Я проверяю наличие у него за всю жизнь каких-либо религиозных чувств или устремлений. НЕТ и НЕТ, отвечает он, «если не считать восхищения от „Мессии“[14] и „Священных сонетов“ Донна». Я интересуюсь, передалась ли такая уверенность двум его дочерям, которым сейчас за тридцать. Какие-либо религиозные переживания/вера/тяга к сверхъестественному, спрашиваю я. «Нет, никогда, вообще никак, – отвечает младшая. – Если только не считать тягой к сверхъестественному привычку не ступать на стык плит, когда идешь по тротуару». Мы соглашаемся не считать. Ее сестра признается в «кратковременном стремлении уверовать, когда мне было примерно одиннадцать». Но «это потому, что верили мои друзья, потому, что я хотела молиться о подарках и получать их, и из-за давления со стороны вожатых, которые уговаривали обратиться в христианство. Мои молитвы остались без ответа, и все закончилось достаточно быстро. Теперь я, наверное, агностик или даже атеист».
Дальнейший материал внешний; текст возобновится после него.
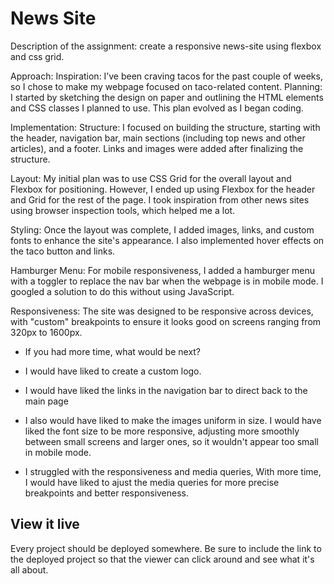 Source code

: # News Site

Description of the assignment: create a responsive news-site using flexbox and css grid. 

Approach:
Inspiration: I’ve been craving tacos for the past couple of weeks, so I chose to make my webpage focused on taco-related content.
Planning: I started by sketching the design on paper and outlining the HTML elements and CSS classes I planned to use. This plan evolved as I began coding.

Implementation:
Structure: I focused on building the structure, starting with the header, navigation bar, main sections (including top news and other articles), and a footer. Links and images were added after finalizing the structure.

Layout: My initial plan was to use CSS Grid for the overall layout and Flexbox for positioning. However, I ended up using Flexbox for the header and Grid for the rest of the page. I took inspiration from other news sites using browser inspection tools, which helped me a lot.

Styling: Once the layout was complete, I added images, links, and custom fonts to enhance the site's appearance. I also implemented hover effects on the taco button and links.

Hamburger Menu: For mobile responsiveness, I added a hamburger menu with a toggler to replace the nav bar when the webpage is in mobile mode. I googled a solution to do this without using JavaScript.

Responsiveness: The site was designed to be responsive across devices, with "custom" breakpoints to ensure it looks good on screens ranging from 320px to 1600px.

- If you had more time, what would be next?

- I would have liked to create a custom logo.
- I would have liked the links in the navigation bar to direct back to the main page
- I also would have liked to make the images uniform in size.
I would have liked the font size to be more responsive, adjusting more smoothly between small screens and larger ones, so it wouldn't appear too small in mobile mode.
-  I struggled with the responsiveness and media queries, With more time, I would have liked to ajust the media queries for more precise breakpoints and better responsiveness.


## View it live
Every project should be deployed somewhere. Be sure to include the link to the deployed project so that the viewer can click around and see what it's all about.
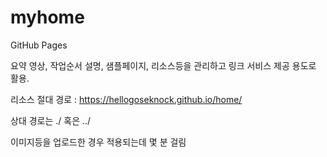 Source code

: # myhome
GitHub Pages

요약 영상, 작업순서 설명, 샘플페이지, 리소스등을 관리하고 링크 서비스 제공 용도로 활용.

리소스 절대 경로 : https://hellogoseknock.github.io/home/

상대 경로는 ./ 혹은 ../

이미지등을 업로드한 경우 적용되는데 몇 분 걸림
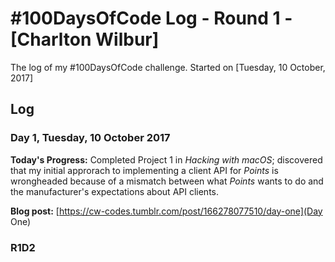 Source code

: # #100DaysOfCode Log - Round 1 - [Charlton Wilbur]

The log of my #100DaysOfCode challenge. Started on [Tuesday, 10 October, 2017]

## Log

### Day 1, Tuesday, 10 October 2017 

**Today's Progress:** Completed Project 1 in *Hacking with macOS*; discovered that my initial approrach to implementing a client API for *Points* is wrongheaded because of a mismatch between what *Points* wants to do and the manufacturer's expectations about API clients.

**Blog post:** [https://cw-codes.tumblr.com/post/166278077510/day-one](Day One)

### R1D2
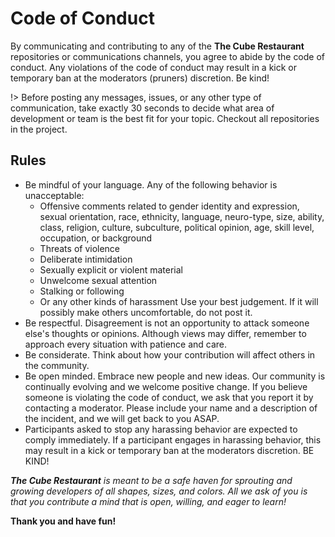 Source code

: # Code of Conduct

By communicating and contributing to any of the **The Cube Restaurant** repositories or communications channels, you agree to abide by the code of conduct. Any violations of the code of conduct may result in a kick or temporary ban at the moderators (pruners) discretion. Be kind!

!> Before posting any messages, issues, or any other type of communication, take exactly 30 seconds to decide what area of development or team is the best fit for your topic. Checkout all repositories in the project.

## Rules

* Be mindful of your language. Any of the following behavior is unacceptable:
  * Offensive comments related to gender identity and expression, sexual orientation, race, ethnicity, language, neuro-type, size, ability, class, religion, culture, subculture, political opinion, age, skill level, occupation, or background
  * Threats of violence
  * Deliberate intimidation
  * Sexually explicit or violent material
  * Unwelcome sexual attention
  * Stalking or following
  * Or any other kinds of harassment Use your best judgement. If it will possibly make others uncomfortable, do not post it.
* Be respectful. Disagreement is not an opportunity to attack someone else's thoughts or opinions. Although views may differ, remember to approach every situation with patience and care.
* Be considerate. Think about how your contribution will affect others in the community.
* Be open minded. Embrace new people and new ideas. Our community is continually evolving and we welcome positive change. If you believe someone is violating the code of conduct, we ask that you report it by contacting a moderator. Please include your name and a description of the incident, and we will get back to you ASAP.
* Participants asked to stop any harassing behavior are expected to comply immediately. If a participant engages in harassing behavior, this may result in a kick or temporary ban at the moderators discretion. BE KIND!

_**The Cube Restaurant** is meant to be a safe haven for sprouting and growing developers of all shapes, sizes, and colors. All we ask of you is that you contribute a mind that is open, willing, and eager to learn!_

**Thank you and have fun!**
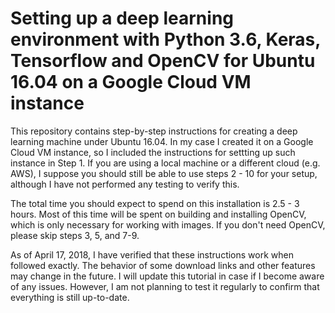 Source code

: # Setting up a deep learning environment with Python 3.6, Keras, Tensorflow and OpenCV for Ubuntu 16.04 on a Google Cloud VM instance

This repository contains step-by-step instructions for creating a deep learning machine under Ubuntu 16.04. In my case I created it on a Google Cloud VM instance, so I included the instructions for settting up such instance in Step 1. If you are using a local machine or a different cloud (e.g. AWS), I suppose you should still be able to use steps 2 - 10 for your setup, although I have not performed any testing to verify this.

The total time you should expect to spend on this installation is 2.5 - 3 hours. Most of this time will be spent on building and installing OpenCV, which is only necessary for working with images. If you don't need OpenCV, please skip steps 3, 5, and 7-9. 

As of April 17, 2018, I have verified that these instructions work when followed exactly. The behavior of some download links and other features may change in the future. I will update this tutorial in case if I become aware of any issues. However, I am not planning to test it regularly to confirm that everything is still up-to-date.
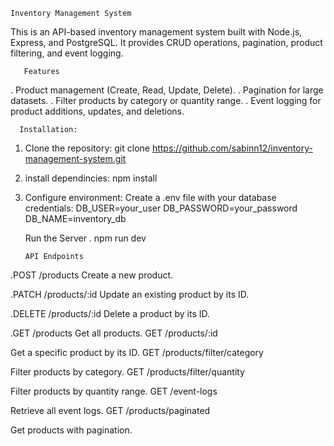 
    Inventory Management System

This is an API-based inventory management system built with Node.js, Express, and PostgreSQL. It provides CRUD operations, pagination, product filtering, and event logging.

       Features

. Product management (Create, Read, Update, Delete).
. Pagination for large datasets.
. Filter products by category or quantity range.
. Event logging for product additions, updates, and deletions.

      Installation: 

1. Clone the repository: git clone https://github.com/sabinn12/inventory-management-system.git
2. install dependincies: npm install
3. Configure environment: Create a .env file with your database credentials:
    DB_USER=your_user
    DB_PASSWORD=your_password
    DB_NAME=inventory_db
   
      Run the Server
. npm run dev
    
       API Endpoints

  .POST /products
Create a new product.

  .PATCH /products/:id
Update an existing product by its ID.

  .DELETE /products/:id
Delete a product by its ID.

  .GET /products
Get all products.
GET /products/:id

Get a specific product by its ID.
GET /products/filter/category

Filter products by category.
GET /products/filter/quantity

Filter products by quantity range.
GET /event-logs

Retrieve all event logs.
GET /products/paginated

Get products with pagination.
Я рад, что она поддержала семейную традицию отказываться от религии по пустяковому поводу. Для моего брата это было подозрение, что Георг VI не отправился на небеса; для меня – нежелание отвлекаться от рукоблудства; для моей племянницы – то, что она своевременно не получила упомянутое в молитве. Однако я допускаю, что такая нелогичная легкомысленность в порядке вещей. Вот, например, что говорит биолог Льюис Вольперт: «Я был крайне религиозным ребенком, каждый вечер молился и неоднократно просил Божьей помощи. Толку от этого было мало, я перестал молиться лет в шестнадцать и с тех пор атеист». И никто из нас не удосужился задуматься, что, возможно, Бог, если Он существует, в основном занимается не консультацией подростков, доставкой товаров или наказанием онанистов. Нет же, покончим с Ним раз и навсегда.

В опросах об отношении к религии часто встречается приблизительно такой ответ: «Я не хожу в церковь, но у меня свое личное представление о Боге». Заявления подобного рода вызывают уже у меня реакцию философа. Какое же это жеманство! У вас может быть свое личное представление о Боге, но есть ли у Бога Его личное представление о вас? Потому что дело-то как раз в этом. Кем бы Он ни был: белобородым стариком на облаке или жизненной силой, беспристрастной первопричиной, наладчиком часов, женщиной, нравственным законом в небе или Вообще Ничем, главное, что Он, Она, Оно или Ничто думает о вас, а не то, что думаете вы. Идея превратить Бога во что-то подходящее для вас попросту смехотворна. И даже не важно, справедлив Бог, милостив или исключительно наблюдателен – о чем у нас поразительно мало данных, – важно только, существует ли Он.

11Festschrift (нем.) – сборник материалов, изданный к юбилею ученого.
12Целомудрие (фр.).
13Здесь и далее «Опыты» Мишеля де Монтеня цитируются в переводе А. Бобовича и Н. Рыковой.
14Оратория Г. Генделя (1685–1759), впервые исполнена в 1742 г.